### Requirement
Take the data and return it in full. Change nothing.

***** Record excerpts

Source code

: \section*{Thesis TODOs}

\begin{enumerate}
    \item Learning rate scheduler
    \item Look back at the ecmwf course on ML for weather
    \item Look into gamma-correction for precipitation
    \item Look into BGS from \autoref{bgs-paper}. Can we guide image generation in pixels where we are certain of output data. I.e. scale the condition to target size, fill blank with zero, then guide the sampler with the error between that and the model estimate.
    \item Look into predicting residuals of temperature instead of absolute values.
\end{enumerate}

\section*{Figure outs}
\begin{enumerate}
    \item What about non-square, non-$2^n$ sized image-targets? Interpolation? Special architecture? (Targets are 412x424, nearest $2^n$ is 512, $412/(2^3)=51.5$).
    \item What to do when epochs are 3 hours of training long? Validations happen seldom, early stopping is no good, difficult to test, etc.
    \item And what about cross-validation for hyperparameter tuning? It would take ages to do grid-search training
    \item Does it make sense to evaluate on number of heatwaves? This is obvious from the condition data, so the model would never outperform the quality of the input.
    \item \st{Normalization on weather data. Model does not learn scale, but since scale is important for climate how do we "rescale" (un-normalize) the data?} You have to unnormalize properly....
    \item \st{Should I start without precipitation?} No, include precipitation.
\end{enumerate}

**********

### Task result
Source code

: \section*{Thesis TODOs}

\begin{enumerate}
    \item Learning rate scheduler
    \item Look back at the ecmwf course on ML for weather
    \item Look into gamma-correction for precipitation
    \item Look into BGS from \autoref{bgs-paper}. Can we guide image generation in pixels where we are certain of output data. I.e. scale the condition to target size, fill blank with zero, then guide the sampler with the error between that and the model estimate.
    \item Look into predicting residuals of temperature instead of absolute values.
\end{enumerate}

\section*{Figure outs}
\begin{enumerate}
    \item What about non-square, non-$2^n$ sized image-targets? Interpolation? Special architecture? (Targets are 412x424, nearest $2^n$ is 512, $412/(2^3)=51.5$).
    \item What to do when epochs are 3 hours of training long? Validations happen seldom, early stopping is no good, difficult to test, etc.
    \item And what about cross-validation for hyperparameter tuning? It would take ages to do grid-search training
    \item Does it make sense to evaluate on number of heatwaves? This is obvious from the condition data, so the model would never outperform the quality of the input.
    \item \st{Normalization on weather data. Model does not learn scale, but since scale is important for climate how do we "rescale" (un-normalize) the data?} You have to unnormalize properly....
    \item \st{Should I start without precipitation?} No, include precipitation.
\end{enumerate}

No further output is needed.